Parece filme, mas a cena é corriqueira nos rios utilizados para transporte de cargas na região amazônica: grupos de pessoas saqueiam navios e barcaças em ações muitas vezes violentas. As ações desses criminosos, chamados de “piratas”, têm se tornado cada vez mais frequentes — e encontram circunstâncias ainda mais favoráveis em períodos secos como o atual.
A ação dos piratas na região não é exatamente um problema novo, mas a recorrência desses crimes vem aumentando nos últimos anos e tornou-se um problema ainda mais latente com a seca histórica que atinge o norte do País.
Com o baixo nível dos rios, as embarcações acabam navegando em um ritmo mais lento e com um maior número de paradas, principalmente à noite, explica Raimundo Holanda Filho, presidente do Fenavega (Federação Nacional das Empresas de Navegação) e vice-presidente da CNT (Confederação Nacional do Transporte).
“A seca nos deixa ainda mais vulneráveis à pirataria”, disse Holanda Filho ao The Agribiz. “Antes, tínhamos um assalto por mês, a cada 15 dias, e hoje estamos sendo assaltados praticamente todos os dias”.

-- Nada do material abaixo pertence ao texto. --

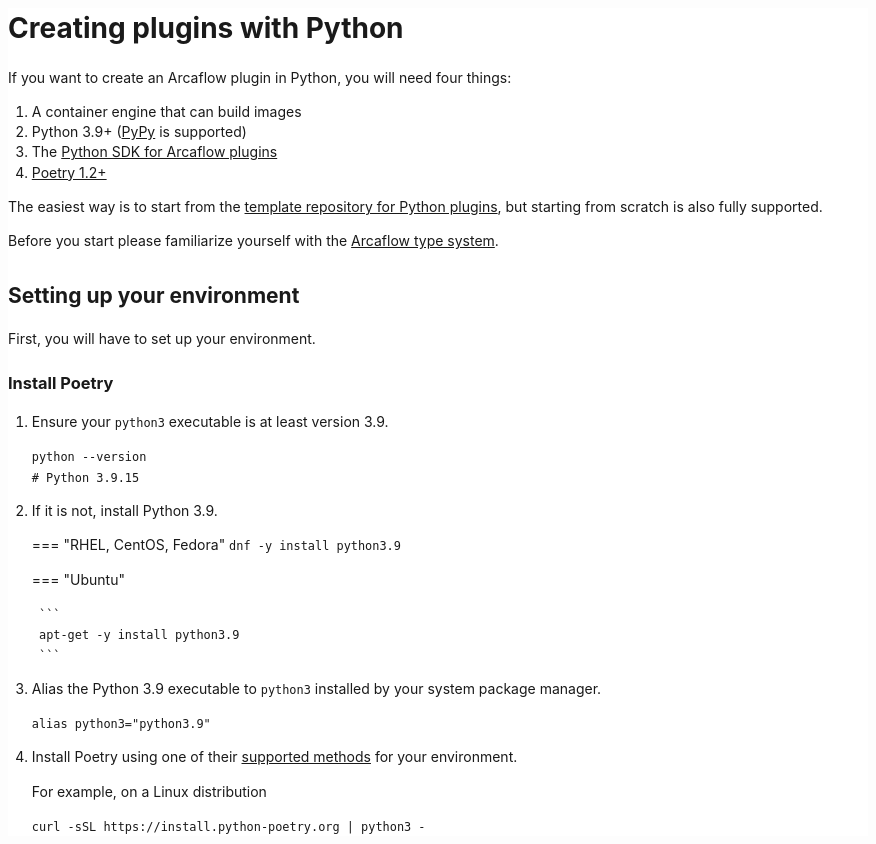 # Creating plugins with Python

If you want to create an Arcaflow plugin in Python, you will need four things:

1. A container engine that can build images
2. Python 3.9+ ([PyPy](https://www.pypy.org/) is supported)
3. The [Python SDK for Arcaflow plugins](https://github.com/arcalot/arcaflow-plugin-sdk-python)
4. [Poetry 1.2+](https://github.com/python-poetry/poetry)

The easiest way is to start from the [template repository for Python plugins](https://github.com/arcalot/arcaflow-plugin-template-python), but starting from scratch is also fully supported.

Before you start please familiarize yourself with the [Arcaflow type system](../concepts/typing.md).

## Setting up your environment

First, you will have to set up your environment.

### Install Poetry

1. Ensure your `python3` executable is at least version 3.9.

    ```
    python --version
    # Python 3.9.15
    ```

2. If it is not, install Python 3.9.

    === "RHEL, CentOS, Fedora"
        ```
        dnf -y install python3.9
        ```

    === "Ubuntu"

        ```
        apt-get -y install python3.9
        ```

3. Alias the Python 3.9 executable to `python3` installed by your system package manager.

    ```
    alias python3="python3.9"
    ```

4. Install Poetry using one of their [supported methods](https://python-poetry.org/docs/#installation) for your environment.

    For example, on a Linux distribution
    ```
    curl -sSL https://install.python-poetry.org | python3 -
    ```
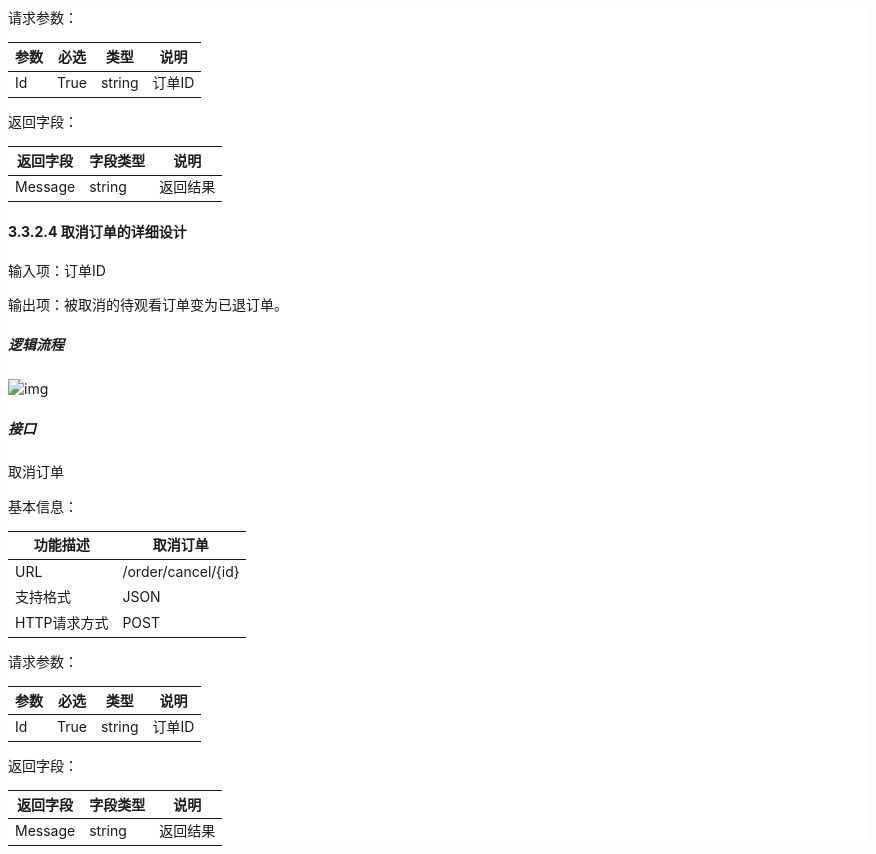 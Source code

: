  

请求参数：

 

| 参数 | 必选 | 类型   | 说明   |
| ---- | ---- | ------ | ------ |
| Id   | True | string | 订单ID |

 

返回字段：

| 返回字段 | 字段类型 | 说明     |
| -------- | -------- | -------- |
| Message  | string   | 返回结果 |

 

 

#### 3.3.2.4 取消订单的详细设计

输入项：订单ID

输出项：被取消的待观看订单变为已退订单。

##### 逻辑流程

![img](https://i.loli.net/2021/06/13/oxXhD1g7wI6zHYW.jpg)

 

##### 接口

取消订单

基本信息：

| 功能描述     | 取消订单           |
| ------------ | ------------------ |
| URL          | /order/cancel/{id} |
| 支持格式     | JSON               |
| HTTP请求方式 | POST               |

 

请求参数：

 

| 参数 | 必选 | 类型   | 说明   |
| ---- | ---- | ------ | ------ |
| Id   | True | string | 订单ID |

 

返回字段：

| 返回字段 | 字段类型 | 说明     |
| -------- | -------- | -------- |
| Message  | string   | 返回结果 |
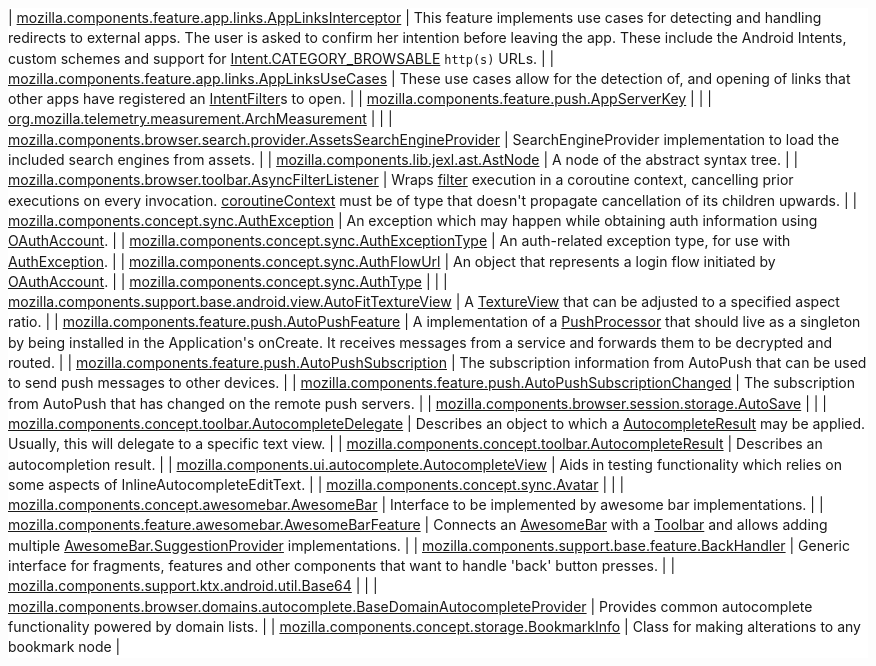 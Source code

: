 | [mozilla.components.feature.app.links.AppLinksInterceptor](../mozilla.components.feature.app.links/-app-links-interceptor/index.md) | This feature implements use cases for detecting and handling redirects to external apps. The user is asked to confirm her intention before leaving the app. These include the Android Intents, custom schemes and support for [Intent.CATEGORY_BROWSABLE](#) `http(s)` URLs. |
| [mozilla.components.feature.app.links.AppLinksUseCases](../mozilla.components.feature.app.links/-app-links-use-cases/index.md) | These use cases allow for the detection of, and opening of links that other apps have registered an [IntentFilter](#)s to open. |
| [mozilla.components.feature.push.AppServerKey](../mozilla.components.feature.push/-app-server-key.md) |  |
| [org.mozilla.telemetry.measurement.ArchMeasurement](../org.mozilla.telemetry.measurement/-arch-measurement/index.md) |  |
| [mozilla.components.browser.search.provider.AssetsSearchEngineProvider](../mozilla.components.browser.search.provider/-assets-search-engine-provider/index.md) | SearchEngineProvider implementation to load the included search engines from assets. |
| [mozilla.components.lib.jexl.ast.AstNode](../mozilla.components.lib.jexl.ast/-ast-node/index.md) | A node of the abstract syntax tree. |
| [mozilla.components.browser.toolbar.AsyncFilterListener](../mozilla.components.browser.toolbar/-async-filter-listener/index.md) | Wraps [filter](#) execution in a coroutine context, cancelling prior executions on every invocation. [coroutineContext](../mozilla.components.browser.toolbar/-async-filter-listener/coroutine-context.md) must be of type that doesn't propagate cancellation of its children upwards. |
| [mozilla.components.concept.sync.AuthException](../mozilla.components.concept.sync/-auth-exception/index.md) | An exception which may happen while obtaining auth information using [OAuthAccount](../mozilla.components.concept.sync/-o-auth-account/index.md). |
| [mozilla.components.concept.sync.AuthExceptionType](../mozilla.components.concept.sync/-auth-exception-type/index.md) | An auth-related exception type, for use with [AuthException](../mozilla.components.concept.sync/-auth-exception/index.md). |
| [mozilla.components.concept.sync.AuthFlowUrl](../mozilla.components.concept.sync/-auth-flow-url/index.md) | An object that represents a login flow initiated by [OAuthAccount](../mozilla.components.concept.sync/-o-auth-account/index.md). |
| [mozilla.components.concept.sync.AuthType](../mozilla.components.concept.sync/-auth-type/index.md) |  |
| [mozilla.components.support.base.android.view.AutoFitTextureView](../mozilla.components.support.base.android.view/-auto-fit-texture-view/index.md) | A [TextureView](#) that can be adjusted to a specified aspect ratio. |
| [mozilla.components.feature.push.AutoPushFeature](../mozilla.components.feature.push/-auto-push-feature/index.md) | A implementation of a [PushProcessor](../mozilla.components.concept.push/-push-processor/index.md) that should live as a singleton by being installed in the Application's onCreate. It receives messages from a service and forwards them to be decrypted and routed. |
| [mozilla.components.feature.push.AutoPushSubscription](../mozilla.components.feature.push/-auto-push-subscription/index.md) | The subscription information from AutoPush that can be used to send push messages to other devices. |
| [mozilla.components.feature.push.AutoPushSubscriptionChanged](../mozilla.components.feature.push/-auto-push-subscription-changed/index.md) | The subscription from AutoPush that has changed on the remote push servers. |
| [mozilla.components.browser.session.storage.AutoSave](../mozilla.components.browser.session.storage/-auto-save/index.md) |  |
| [mozilla.components.concept.toolbar.AutocompleteDelegate](../mozilla.components.concept.toolbar/-autocomplete-delegate/index.md) | Describes an object to which a [AutocompleteResult](../mozilla.components.concept.toolbar/-autocomplete-result/index.md) may be applied. Usually, this will delegate to a specific text view. |
| [mozilla.components.concept.toolbar.AutocompleteResult](../mozilla.components.concept.toolbar/-autocomplete-result/index.md) | Describes an autocompletion result. |
| [mozilla.components.ui.autocomplete.AutocompleteView](../mozilla.components.ui.autocomplete/-autocomplete-view/index.md) | Aids in testing functionality which relies on some aspects of InlineAutocompleteEditText. |
| [mozilla.components.concept.sync.Avatar](../mozilla.components.concept.sync/-avatar/index.md) |  |
| [mozilla.components.concept.awesomebar.AwesomeBar](../mozilla.components.concept.awesomebar/-awesome-bar/index.md) | Interface to be implemented by awesome bar implementations. |
| [mozilla.components.feature.awesomebar.AwesomeBarFeature](../mozilla.components.feature.awesomebar/-awesome-bar-feature/index.md) | Connects an [AwesomeBar](../mozilla.components.concept.awesomebar/-awesome-bar/index.md) with a [Toolbar](../mozilla.components.concept.toolbar/-toolbar/index.md) and allows adding multiple [AwesomeBar.SuggestionProvider](../mozilla.components.concept.awesomebar/-awesome-bar/-suggestion-provider/index.md) implementations. |
| [mozilla.components.support.base.feature.BackHandler](../mozilla.components.support.base.feature/-back-handler/index.md) | Generic interface for fragments, features and other components that want to handle 'back' button presses. |
| [mozilla.components.support.ktx.android.util.Base64](../mozilla.components.support.ktx.android.util/-base64/index.md) |  |
| [mozilla.components.browser.domains.autocomplete.BaseDomainAutocompleteProvider](../mozilla.components.browser.domains.autocomplete/-base-domain-autocomplete-provider/index.md) | Provides common autocomplete functionality powered by domain lists. |
| [mozilla.components.concept.storage.BookmarkInfo](../mozilla.components.concept.storage/-bookmark-info/index.md) | Class for making alterations to any bookmark node |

Cerca de R$ 120 milhões foram roubados em mercadorias em rios como o Madeira e Amazonas no ano passado, segundo estimativa do Fenavega. Os grãos transportados pelo rio Madeira normalmente têm como destino os portos de Itacoatiara (AM), Santarém (PA) e Barcarena (PA), que responderam por um terço das exportações brasileiras de milho e de 20% dos embarques de soja até agosto deste ano, segundo dados do Ministério da Agricultura.
Apesar de ser uma rota para o transporte de grãos, os piratas visam principalmente o roubo de diesel devido à facilidade em comercializar a mercadoria furtada. Também ocorrem roubos de açúcar, no caso de produtos agrícolas, e de produtos industrializados que saem da Zona Franca de Manaus.
Falta de tripulantes
Para o agro, a principal preocupação não está nos prejuízos com o roubo das cargas, mas sim no aumento da insegurança no transporte em barcaças, o que pode resultar em um problema sério de mão de obra, afirma uma fonte do setor de grãos. O presidente do Fenavega concorda: “Às vezes penso que daqui a alguns dias não teremos mais tripulantes”.
Holanda Filho conta que as quadrilhas de piratas estão atuando com embarcações cada vez mais velozes e armamento mais pesado, rendendo facilmente a tripulação, que também tem seus pertences roubados. Entre os principais gargalos que facilitam a atuação da pirataria, ele cita a ausência de obras de dragagens para aumentar a profundidade dos rios, a falta de equipamento adequado por parte da polícia e a existência de outras ações criminosas agindo na região, como o garimpo ilegal e o tráfico de drogas.
Diante da crescente criminalidade na região, o governo federal lançou, em julho deste ano, um plano para reforçar a segurança na Amazônia. O projeto prevê a implementação de seis bases fluviais de segurança, além de 28 bases terrestres.
Procurado pela reportagem, o Ministério da Segurança Pública não respondeu a um pedido de comentário sobre a segurança no transporte aquaviário na região amazônica.
Efeitos nas exportações
Os transtornos causados pela seca no norte estão levando traders a reduzir as suas expectativas para as exportações de milho em outubro, segundo Sérgio Mendes, diretor da Anec (Associação Nacional dos Exportadores de Cereais). Como consequência, o grupo cortou sua estimativa para os embarques do cereal neste mês em 7%, para 8,5 milhões de toneladas, embora a programação dos navios nos portos tenha sofrido poucas alterações na última semana.
“Um ou outro navio, quando é possível, está sendo desviado dos portos do Norte para Santos por precaução”, disse Mendes. “Mas não podemos dizer que está havendo uma corrida para Santos”, acrescentou.
A Hidrovias do Brasil, que faz o transporte de barcaças entre o terminal de transbordo em Itaituba (PA) e o porto de Barcarena, informou que aplicou algumas flexibilizações operacionais pontuais devido aos calados inferiores às médias históricas na região, mas reiterou que as suas operações na rota estão mantidas.